**Dataset entries**

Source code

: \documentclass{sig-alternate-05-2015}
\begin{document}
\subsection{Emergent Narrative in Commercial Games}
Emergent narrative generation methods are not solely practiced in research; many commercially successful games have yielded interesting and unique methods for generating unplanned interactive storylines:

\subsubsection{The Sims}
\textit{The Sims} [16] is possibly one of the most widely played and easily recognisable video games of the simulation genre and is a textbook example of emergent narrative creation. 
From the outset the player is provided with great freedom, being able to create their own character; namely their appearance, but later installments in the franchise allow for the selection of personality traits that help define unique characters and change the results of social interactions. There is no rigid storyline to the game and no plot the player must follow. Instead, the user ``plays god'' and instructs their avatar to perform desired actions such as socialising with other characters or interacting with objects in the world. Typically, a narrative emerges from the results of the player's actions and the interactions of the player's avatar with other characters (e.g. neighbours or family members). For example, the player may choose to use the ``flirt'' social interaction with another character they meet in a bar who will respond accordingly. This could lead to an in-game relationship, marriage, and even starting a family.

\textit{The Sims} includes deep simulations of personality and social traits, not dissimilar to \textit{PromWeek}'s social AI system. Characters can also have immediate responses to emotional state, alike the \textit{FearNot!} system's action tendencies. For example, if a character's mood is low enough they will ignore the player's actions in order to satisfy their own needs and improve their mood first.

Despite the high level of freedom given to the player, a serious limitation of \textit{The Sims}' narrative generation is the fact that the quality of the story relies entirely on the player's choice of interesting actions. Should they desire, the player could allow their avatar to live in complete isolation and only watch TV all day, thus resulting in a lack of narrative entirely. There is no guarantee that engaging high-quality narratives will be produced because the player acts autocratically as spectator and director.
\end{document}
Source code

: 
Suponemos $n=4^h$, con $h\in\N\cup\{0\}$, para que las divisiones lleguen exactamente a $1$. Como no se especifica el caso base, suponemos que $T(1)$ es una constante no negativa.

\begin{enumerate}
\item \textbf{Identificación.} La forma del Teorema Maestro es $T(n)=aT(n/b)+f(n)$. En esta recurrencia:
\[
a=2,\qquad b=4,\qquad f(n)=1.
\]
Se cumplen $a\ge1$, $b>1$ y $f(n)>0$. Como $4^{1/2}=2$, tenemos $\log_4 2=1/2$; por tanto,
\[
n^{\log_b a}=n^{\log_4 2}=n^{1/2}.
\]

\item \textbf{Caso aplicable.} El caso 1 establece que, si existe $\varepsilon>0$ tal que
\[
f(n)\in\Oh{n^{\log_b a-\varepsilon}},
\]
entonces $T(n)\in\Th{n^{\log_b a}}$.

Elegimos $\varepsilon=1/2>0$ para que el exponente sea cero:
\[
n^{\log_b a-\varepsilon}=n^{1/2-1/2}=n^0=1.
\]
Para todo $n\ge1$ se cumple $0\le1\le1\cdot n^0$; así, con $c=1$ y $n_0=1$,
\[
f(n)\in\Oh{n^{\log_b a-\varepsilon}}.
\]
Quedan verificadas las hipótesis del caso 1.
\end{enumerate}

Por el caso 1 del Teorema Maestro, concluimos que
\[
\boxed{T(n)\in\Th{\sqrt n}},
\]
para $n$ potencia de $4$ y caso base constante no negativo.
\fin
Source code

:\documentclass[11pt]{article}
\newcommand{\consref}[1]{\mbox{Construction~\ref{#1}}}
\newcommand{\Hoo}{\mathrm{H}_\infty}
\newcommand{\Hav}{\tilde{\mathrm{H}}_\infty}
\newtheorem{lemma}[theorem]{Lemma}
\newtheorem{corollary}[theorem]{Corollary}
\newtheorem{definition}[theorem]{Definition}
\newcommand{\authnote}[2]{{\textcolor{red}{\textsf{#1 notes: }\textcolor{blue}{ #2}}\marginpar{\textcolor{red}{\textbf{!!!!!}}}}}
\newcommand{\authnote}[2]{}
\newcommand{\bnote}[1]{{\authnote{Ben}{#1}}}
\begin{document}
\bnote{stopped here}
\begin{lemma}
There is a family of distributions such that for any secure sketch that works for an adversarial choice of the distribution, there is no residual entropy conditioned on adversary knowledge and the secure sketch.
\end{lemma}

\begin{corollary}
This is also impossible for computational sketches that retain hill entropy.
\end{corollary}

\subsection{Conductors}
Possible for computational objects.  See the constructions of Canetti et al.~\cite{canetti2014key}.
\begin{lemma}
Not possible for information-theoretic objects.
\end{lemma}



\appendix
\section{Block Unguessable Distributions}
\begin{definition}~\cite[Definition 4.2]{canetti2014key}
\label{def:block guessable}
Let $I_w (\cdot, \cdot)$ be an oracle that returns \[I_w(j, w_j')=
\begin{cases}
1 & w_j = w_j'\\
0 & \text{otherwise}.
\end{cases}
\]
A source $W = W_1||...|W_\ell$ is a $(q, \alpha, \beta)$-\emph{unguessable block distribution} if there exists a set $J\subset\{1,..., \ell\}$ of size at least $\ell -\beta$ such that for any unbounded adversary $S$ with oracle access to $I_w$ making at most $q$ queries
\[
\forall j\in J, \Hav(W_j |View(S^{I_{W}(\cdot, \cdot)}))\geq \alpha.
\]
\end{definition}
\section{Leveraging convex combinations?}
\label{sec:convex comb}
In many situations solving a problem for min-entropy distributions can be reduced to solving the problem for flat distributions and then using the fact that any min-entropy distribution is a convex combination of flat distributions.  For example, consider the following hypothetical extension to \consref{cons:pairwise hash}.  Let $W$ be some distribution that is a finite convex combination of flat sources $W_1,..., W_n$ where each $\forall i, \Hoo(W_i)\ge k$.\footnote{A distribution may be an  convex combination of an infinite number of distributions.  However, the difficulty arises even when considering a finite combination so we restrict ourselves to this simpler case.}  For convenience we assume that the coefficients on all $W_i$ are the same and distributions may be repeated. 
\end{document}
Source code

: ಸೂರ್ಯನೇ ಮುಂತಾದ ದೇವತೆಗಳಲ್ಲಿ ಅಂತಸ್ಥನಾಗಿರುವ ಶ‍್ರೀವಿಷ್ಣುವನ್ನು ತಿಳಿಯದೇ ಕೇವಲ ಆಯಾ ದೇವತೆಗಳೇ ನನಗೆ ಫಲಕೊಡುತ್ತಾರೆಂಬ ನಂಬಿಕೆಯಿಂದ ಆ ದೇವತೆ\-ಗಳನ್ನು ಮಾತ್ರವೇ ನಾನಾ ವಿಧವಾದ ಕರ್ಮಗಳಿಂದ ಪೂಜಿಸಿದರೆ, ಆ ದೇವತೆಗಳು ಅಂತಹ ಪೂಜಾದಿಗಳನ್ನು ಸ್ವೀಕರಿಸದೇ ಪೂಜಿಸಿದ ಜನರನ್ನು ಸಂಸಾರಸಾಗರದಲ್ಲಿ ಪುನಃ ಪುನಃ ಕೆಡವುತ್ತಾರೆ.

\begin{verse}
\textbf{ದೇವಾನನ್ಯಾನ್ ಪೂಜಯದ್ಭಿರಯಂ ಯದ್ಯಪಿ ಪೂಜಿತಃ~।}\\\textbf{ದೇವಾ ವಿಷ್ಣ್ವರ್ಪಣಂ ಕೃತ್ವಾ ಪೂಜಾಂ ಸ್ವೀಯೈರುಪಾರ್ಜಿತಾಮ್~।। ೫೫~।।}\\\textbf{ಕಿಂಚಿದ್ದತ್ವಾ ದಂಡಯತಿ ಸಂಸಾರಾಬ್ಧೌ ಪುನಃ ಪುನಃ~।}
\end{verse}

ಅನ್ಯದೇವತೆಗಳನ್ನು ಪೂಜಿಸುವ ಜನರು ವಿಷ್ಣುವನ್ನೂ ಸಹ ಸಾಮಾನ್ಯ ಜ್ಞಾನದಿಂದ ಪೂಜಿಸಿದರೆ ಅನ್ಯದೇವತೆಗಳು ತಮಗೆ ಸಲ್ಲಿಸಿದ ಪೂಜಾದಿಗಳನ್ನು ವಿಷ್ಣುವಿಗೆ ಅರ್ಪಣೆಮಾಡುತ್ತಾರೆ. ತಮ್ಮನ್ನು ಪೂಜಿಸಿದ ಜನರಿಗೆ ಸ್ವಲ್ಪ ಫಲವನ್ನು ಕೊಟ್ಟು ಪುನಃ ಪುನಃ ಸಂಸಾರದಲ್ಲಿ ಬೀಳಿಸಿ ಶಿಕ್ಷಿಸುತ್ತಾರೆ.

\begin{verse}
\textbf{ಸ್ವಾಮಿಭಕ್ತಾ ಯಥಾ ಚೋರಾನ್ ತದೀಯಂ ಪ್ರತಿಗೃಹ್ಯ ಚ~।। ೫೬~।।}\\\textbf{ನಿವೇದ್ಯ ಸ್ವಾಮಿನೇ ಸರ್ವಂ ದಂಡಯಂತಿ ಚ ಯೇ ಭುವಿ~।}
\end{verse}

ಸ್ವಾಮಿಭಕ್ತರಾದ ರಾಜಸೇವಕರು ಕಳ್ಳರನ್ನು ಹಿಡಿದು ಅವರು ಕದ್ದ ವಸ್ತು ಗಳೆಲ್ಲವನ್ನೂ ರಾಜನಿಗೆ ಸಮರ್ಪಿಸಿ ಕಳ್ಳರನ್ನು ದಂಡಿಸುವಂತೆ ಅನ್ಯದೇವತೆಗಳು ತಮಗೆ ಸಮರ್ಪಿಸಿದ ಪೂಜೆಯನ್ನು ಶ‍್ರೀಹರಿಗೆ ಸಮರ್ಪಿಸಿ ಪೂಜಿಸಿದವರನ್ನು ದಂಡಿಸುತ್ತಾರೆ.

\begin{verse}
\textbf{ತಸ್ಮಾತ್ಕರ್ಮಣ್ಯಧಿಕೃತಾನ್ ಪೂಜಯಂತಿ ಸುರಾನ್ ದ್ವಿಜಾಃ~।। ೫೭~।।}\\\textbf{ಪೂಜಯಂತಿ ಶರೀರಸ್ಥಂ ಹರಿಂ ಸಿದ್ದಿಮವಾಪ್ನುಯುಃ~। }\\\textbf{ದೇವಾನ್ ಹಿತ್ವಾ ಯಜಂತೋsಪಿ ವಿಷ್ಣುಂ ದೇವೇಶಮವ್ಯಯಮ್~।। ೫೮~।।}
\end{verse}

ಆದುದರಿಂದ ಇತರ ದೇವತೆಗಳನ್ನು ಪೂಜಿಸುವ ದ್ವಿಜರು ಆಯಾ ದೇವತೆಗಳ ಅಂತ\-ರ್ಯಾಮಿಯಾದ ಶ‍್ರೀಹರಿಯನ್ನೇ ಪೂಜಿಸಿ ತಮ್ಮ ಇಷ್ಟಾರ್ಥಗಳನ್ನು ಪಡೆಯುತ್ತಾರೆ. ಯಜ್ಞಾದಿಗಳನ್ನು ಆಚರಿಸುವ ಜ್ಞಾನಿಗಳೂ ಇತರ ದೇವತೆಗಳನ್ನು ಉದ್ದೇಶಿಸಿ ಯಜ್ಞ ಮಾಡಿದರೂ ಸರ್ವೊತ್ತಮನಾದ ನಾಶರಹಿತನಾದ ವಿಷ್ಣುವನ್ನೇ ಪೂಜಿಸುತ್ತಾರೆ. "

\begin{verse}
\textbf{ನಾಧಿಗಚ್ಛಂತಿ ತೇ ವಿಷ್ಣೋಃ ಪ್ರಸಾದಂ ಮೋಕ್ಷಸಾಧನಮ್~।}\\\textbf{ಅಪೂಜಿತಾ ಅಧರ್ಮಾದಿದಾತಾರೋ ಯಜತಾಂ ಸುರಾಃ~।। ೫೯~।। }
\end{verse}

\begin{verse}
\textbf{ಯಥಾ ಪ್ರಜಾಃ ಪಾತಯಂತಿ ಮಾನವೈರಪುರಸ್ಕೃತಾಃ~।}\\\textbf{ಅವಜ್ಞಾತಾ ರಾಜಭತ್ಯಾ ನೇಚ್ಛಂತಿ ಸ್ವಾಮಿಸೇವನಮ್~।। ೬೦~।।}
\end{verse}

**Task goal**
Search the material above for the word "documentclass", then copy out each line that has it.

**Solution to the problem**
: \documentclass{sig-alternate-05-2015}
:\documentclass[11pt]{article}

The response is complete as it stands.